++++ DATA FOR THE TASK
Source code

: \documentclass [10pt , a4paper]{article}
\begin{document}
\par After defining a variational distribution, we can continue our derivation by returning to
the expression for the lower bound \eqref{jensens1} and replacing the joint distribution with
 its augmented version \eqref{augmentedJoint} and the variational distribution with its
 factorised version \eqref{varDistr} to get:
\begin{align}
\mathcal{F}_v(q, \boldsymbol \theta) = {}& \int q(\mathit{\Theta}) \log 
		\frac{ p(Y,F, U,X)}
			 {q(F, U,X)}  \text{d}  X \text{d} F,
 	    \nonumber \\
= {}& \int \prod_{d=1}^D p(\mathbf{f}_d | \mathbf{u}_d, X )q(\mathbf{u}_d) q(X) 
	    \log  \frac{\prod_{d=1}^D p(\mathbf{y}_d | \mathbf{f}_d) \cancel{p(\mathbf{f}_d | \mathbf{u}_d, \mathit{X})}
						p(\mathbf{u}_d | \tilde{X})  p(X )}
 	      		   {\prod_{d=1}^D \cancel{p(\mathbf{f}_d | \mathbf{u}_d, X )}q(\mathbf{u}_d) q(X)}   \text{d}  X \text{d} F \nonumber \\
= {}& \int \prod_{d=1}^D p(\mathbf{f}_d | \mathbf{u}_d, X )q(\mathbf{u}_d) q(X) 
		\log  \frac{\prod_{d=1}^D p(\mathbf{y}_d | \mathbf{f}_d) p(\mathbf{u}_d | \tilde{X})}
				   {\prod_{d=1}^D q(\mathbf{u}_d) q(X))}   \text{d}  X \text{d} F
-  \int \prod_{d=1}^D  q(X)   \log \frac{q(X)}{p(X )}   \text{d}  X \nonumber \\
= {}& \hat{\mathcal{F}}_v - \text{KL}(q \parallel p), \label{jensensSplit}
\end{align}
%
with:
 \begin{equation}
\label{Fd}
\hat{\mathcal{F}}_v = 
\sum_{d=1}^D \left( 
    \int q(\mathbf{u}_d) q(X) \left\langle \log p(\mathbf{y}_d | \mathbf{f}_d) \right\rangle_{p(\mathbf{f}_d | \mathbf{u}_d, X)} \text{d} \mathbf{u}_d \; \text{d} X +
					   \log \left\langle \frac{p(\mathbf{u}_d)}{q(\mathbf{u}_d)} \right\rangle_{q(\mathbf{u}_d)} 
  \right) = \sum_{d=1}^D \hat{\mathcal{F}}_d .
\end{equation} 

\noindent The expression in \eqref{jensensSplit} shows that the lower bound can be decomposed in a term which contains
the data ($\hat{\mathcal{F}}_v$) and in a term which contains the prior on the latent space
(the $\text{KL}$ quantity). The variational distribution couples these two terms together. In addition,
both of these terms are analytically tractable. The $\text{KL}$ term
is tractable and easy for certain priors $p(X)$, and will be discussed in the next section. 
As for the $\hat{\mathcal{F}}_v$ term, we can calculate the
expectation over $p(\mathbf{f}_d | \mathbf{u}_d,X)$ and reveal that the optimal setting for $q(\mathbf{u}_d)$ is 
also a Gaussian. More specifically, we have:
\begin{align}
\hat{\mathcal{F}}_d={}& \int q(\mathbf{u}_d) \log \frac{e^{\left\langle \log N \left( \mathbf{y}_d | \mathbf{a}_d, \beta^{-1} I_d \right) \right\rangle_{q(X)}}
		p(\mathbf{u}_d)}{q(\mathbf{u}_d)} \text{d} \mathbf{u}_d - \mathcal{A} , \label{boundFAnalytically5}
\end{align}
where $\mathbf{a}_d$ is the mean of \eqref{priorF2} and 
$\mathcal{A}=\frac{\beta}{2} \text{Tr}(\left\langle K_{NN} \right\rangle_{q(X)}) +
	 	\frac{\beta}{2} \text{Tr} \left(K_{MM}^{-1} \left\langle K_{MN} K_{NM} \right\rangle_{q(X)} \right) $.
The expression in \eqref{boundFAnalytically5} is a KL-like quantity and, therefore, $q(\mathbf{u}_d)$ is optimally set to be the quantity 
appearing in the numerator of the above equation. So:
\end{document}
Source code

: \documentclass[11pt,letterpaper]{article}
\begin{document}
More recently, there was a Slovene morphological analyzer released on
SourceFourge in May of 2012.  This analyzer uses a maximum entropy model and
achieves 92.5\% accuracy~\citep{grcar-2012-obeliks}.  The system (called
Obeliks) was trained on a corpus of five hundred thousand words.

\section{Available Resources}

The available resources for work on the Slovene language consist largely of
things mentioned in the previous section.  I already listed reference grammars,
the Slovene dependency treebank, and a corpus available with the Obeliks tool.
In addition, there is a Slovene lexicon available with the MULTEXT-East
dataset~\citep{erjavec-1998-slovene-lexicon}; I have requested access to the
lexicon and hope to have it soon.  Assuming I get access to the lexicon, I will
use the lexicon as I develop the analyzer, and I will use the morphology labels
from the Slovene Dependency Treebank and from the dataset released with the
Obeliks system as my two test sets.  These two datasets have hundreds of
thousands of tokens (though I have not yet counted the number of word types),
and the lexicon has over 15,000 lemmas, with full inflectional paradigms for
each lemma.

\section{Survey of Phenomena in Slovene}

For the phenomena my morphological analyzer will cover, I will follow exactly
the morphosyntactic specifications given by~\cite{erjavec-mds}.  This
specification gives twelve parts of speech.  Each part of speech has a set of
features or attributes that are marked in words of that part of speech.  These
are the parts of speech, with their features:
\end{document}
++++++++
++++ DATA FOR THE TASK
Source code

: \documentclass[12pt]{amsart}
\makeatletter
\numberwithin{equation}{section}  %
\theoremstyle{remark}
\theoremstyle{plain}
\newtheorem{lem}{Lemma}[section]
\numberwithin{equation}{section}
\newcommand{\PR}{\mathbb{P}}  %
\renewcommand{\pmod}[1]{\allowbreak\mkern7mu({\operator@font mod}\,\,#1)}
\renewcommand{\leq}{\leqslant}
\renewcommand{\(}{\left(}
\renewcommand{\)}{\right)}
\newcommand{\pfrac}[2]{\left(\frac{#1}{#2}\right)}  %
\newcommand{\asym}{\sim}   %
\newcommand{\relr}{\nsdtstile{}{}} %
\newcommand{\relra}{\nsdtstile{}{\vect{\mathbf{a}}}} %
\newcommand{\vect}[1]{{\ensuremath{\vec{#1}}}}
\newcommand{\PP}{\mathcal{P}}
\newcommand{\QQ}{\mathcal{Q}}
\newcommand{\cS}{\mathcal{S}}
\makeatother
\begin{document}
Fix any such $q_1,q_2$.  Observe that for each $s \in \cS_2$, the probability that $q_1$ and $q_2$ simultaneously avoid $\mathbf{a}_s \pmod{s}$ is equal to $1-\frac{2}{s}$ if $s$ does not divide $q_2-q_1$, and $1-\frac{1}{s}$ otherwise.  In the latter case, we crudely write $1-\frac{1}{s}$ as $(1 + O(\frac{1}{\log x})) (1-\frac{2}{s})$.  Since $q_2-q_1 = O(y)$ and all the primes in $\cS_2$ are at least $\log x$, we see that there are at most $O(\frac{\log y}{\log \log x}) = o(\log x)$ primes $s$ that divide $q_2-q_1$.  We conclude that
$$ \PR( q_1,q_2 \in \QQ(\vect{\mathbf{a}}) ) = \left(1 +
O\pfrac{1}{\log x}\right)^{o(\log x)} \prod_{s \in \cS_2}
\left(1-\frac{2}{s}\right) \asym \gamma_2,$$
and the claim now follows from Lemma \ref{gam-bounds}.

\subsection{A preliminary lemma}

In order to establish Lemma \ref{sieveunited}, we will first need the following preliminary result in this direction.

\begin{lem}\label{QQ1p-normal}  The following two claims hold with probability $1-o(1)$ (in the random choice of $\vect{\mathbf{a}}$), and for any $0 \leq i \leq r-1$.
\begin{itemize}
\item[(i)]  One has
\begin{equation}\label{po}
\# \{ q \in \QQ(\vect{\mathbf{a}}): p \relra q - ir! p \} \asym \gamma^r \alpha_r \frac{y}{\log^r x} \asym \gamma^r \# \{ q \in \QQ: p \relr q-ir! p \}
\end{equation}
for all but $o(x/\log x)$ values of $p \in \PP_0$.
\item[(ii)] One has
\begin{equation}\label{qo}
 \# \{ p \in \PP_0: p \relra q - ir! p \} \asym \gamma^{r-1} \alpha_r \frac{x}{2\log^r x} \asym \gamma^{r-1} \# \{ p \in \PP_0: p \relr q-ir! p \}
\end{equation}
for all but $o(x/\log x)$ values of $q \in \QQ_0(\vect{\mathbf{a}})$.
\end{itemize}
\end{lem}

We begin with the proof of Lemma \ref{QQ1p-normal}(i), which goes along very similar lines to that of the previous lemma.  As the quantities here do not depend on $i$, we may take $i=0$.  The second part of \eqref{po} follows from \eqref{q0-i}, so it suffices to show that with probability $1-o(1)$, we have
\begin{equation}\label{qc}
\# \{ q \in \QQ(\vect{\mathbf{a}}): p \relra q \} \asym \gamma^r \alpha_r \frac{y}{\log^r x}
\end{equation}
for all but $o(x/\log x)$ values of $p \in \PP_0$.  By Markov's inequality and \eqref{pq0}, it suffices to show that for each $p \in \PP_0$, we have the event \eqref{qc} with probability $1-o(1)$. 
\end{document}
++++++++
(AIM OF THE EXERCISE): Check the records above and copy each line that has the string "jensensSplit".

(WRITTEN ANSWER):
= {}& \hat{\mathcal{F}}_v - \text{KL}(q \parallel p), \label{jensensSplit}
\noindent The expression in \eqref{jensensSplit} shows that the lower bound can be decomposed in a term which contains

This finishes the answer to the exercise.